The second part is determining the number of degrees of freedom, \(\nu\). In general, the number of degrees of freedom is the rank of the matrix. Here, the rank of \((\mathbf{b}-\mathbf{B})^\prime \mathbf{\Sigma}^{-1}(\mathbf{b}-\mathbf{B})\) is \(2\), the number of parameters in \(\mathbf{b}\).

Thus, we have shown that \((\mathbf{b}-\mathbf{B})^\prime \mathbf{\Sigma}^{-1}(\mathbf{b}-\mathbf{B}) \sim \chi^2_{2}\).

\(\blacksquare\)

By the way, in the simple linear regression case, what is \((\mathbf{b}-\mathbf{B})^\prime \mathbf{\Sigma}^{-1}(\mathbf{b}-\mathbf{B})\)? It is

\begin{equation}
\frac{\big(b_0 - \beta_0\big)}{\sigma_0^2} + \frac{\big(b_1 - \beta_1\big)}{\sigma_1^2} = \chi^2_{\nu=2}
\end{equation}

So, we have determined a confidence region for \(\mathbf{b} = \left[ b_0, b_1 \right]^{\prime}\). All we have to do is transform from \(\mathbf{b}\) coordinates to (\(x, y\)) coordinates. That is done in the next section.

Part 3: The Envelope for \(\ell\)

The previous section gave us a distribution for the quantity \((\mathbf{b}-\mathbf{B})^\prime \mathbf{\Sigma}^{-1}(\mathbf{b}-\mathbf{B})\). That is, we now have a confidence region for \(b_0\) and \(b_1\) jointly (see left panel of Figure \(\PageIndex{2}\), below). This final part of the proof finds the equivalent region in terms of \(x\) and \(y\) (see right panel of Figure \(\PageIndex{2}\), below). In other words, given that the envelope for \(\mathbf{b}\) is elliptical, what is the envelope for the equivalent lines?

Figure \(\PageIndex{2}\): A graphic showing the distribution of the \(\mathbf{b}\) matrix on the left and the corresponding lines on the left. The orange dot identifies the orange line. On the left, the shape is clearly elliptical. What is the shape on the right? Hyperbolic.

It turns out that the envelope for the lines is a hyperbola!

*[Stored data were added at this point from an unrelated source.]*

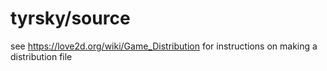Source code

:tyrsky/source
=============
see https://love2d.org/wiki/Game_Distribution for instructions on making a distribution file
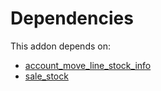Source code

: # Dependencies

This addon depends on:

- [account_move_line_stock_info](https://github.com/bringout/oca-workflow-process)
- [sale_stock](https://github.com/bringout/oca-ocb-sale)
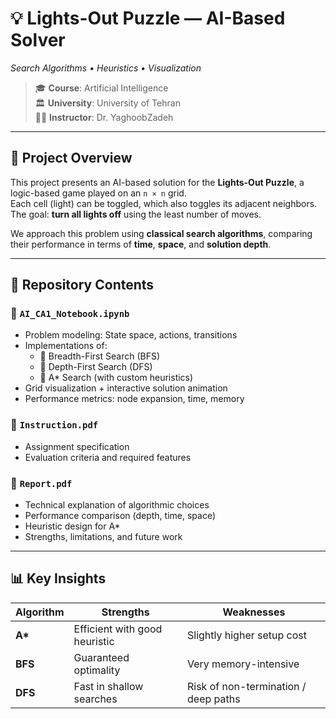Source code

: # 💡 Lights-Out Puzzle — AI-Based Solver  
_Search Algorithms • Heuristics • Visualization_

> 🎓 **Course**: Artificial Intelligence  
> 🏛️ **University**: University of Tehran  
> 👨‍🏫 **Instructor**: Dr. YaghoobZadeh  

---

## 🧩 Project Overview

This project presents an AI-based solution for the **Lights-Out Puzzle**, a logic-based game played on an `n × n` grid.  
Each cell (light) can be toggled, which also toggles its adjacent neighbors.  
The goal: **turn all lights off** using the least number of moves.

We approach this problem using **classical search algorithms**, comparing their performance in terms of **time**, **space**, and **solution depth**.

---

## 📁 Repository Contents

### 📘 `AI_CA1_Notebook.ipynb`
- Problem modeling: State space, actions, transitions  
- Implementations of:
  - 🔷 Breadth-First Search (BFS)  
  - 🔶 Depth-First Search (DFS)  
  - 🌟 A* Search (with custom heuristics)  
- Grid visualization + interactive solution animation  
- Performance metrics: node expansion, time, memory  

### 📄 `Instruction.pdf`
- Assignment specification  
- Evaluation criteria and required features  

### 📝 `Report.pdf`
- Technical explanation of algorithmic choices  
- Performance comparison (depth, time, space)  
- Heuristic design for A*  
- Strengths, limitations, and future work  

---

## 📊 Key Insights

| Algorithm | Strengths                      | Weaknesses                           |
|-----------|--------------------------------|---------------------------------------|
| **A\***   | Efficient with good heuristic  | Slightly higher setup cost            |
| **BFS**   | Guaranteed optimality          | Very memory-intensive                 |
| **DFS**   | Fast in shallow searches       | Risk of non-termination / deep paths |

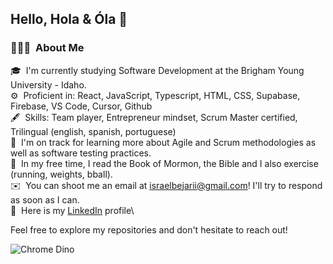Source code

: ## Hello, Hola & Óla 👋

### 👨🏻‍💻 &nbsp;About Me

🎓 &nbsp;I'm currently studying Software Development at the Brigham Young University - Idaho.\
⚙️ &nbsp;Proficient in: React, JavaScript, Typescript, HTML, CSS, Supabase, Firebase, VS Code, Cursor, Github\
🖋️ &nbsp;Skills: Team player, Entrepreneur mindset, Scrum Master certified, Trilingual (english, spanish, portuguese)\
🌱 &nbsp;I'm on track for learning more about Agile and Scrum methodologies as well as software testing practices.\
📖 &nbsp;In my free time, I read the Book of Mormon, the Bible and I also exercise (running, weights, bball).\
✉️ &nbsp;You can shoot me an email at israelbejarii@gmail.com! I'll try to respond as soon as I can.\
🚀 &nbsp;Here is my [LinkedIn](https://www.linkedin.com/in/jesusisraelbejar/) profile\

Feel free to explore my repositories and don't hesitate to reach out! 

![Chrome Dino](https://mir-s3-cdn-cf.behance.net/project_modules/max_1200/4ff07986208593.5d9a654e92f36.gif)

This leads to Equation \(\ref{eq:lm3-workinghotelling}\).

Since the confidence region in \(b_0\)-\(b_1\)-space is an ellipse (see equation \(\ref{eq:whellipse}\)), we have this

\begin{equation}
\frac{(b_0-\beta_0)^2}{\sigma_0^2} + \frac{(b_1-\beta_1)^2}{\sigma_1^2} = \chi^2
\end{equation}

Here, "\(\chi^2\)" is the appropriate quantile for the confidence region.

Note that there are two parameters in this equation, \(b_0\) and \(b_1\). As usual, since we are trying to get a function in terms of \(x, y, \beta_0\), and \(\beta_1\), we try to eliminate them. First, we solve \(y = b_0 + b_1 x\) for \(b_0\), substitute into the equation above, and simplify.

This gives

\begin{equation}
\frac{ \big(y - \beta_0 - b(x-\bar{x}) \big)^2}{\sigma_0^2} + \frac{\big(b_1-\beta_1\big)^2}{\sigma_1^2} = \chi^2 \label{eq:whStep2}
\end{equation}

Note that this is a family of lines, parametrized by \(b_1\). Each line is defined by parameters \(\beta_0, \beta_1, \sigma_0^2\), and \(\sigma_1^2\) and the pairs (\(x,y\)).

Because we have set the boundary of the ellipse to be constant (we set the confidence level), we take the derivative of the above with respect to \(b_1\) to get

\begin{equation}
\frac{-(x - \bar{x}) \left( y - \beta_0- b_1(x-\bar{x})\right)^2}{\sigma_0^2} + \frac{b_1-\beta_1}{\sigma_1^2} = 0
\end{equation}

Solving this for \(b_1\), substituting this in to \(\ref{eq:whStep2}\), and simplifying gives us the answer

\begin{equation}
y = \beta_0 + \beta_1(x-\bar{x}) \pm \sqrt{ \chi^2_2\ \big(\sigma_0^2 + (x-\bar{x})^2 \sigma_1^2 \big)}
\end{equation}

Note

This is as far as Working and Hotelling got. They made the assumption that we knew the population variances, \(\sigma_0^2\) and \(\sigma_1^2\). In reality, we never know these, and we use \(s_0^2\) and \(s_1^2\) in their stead.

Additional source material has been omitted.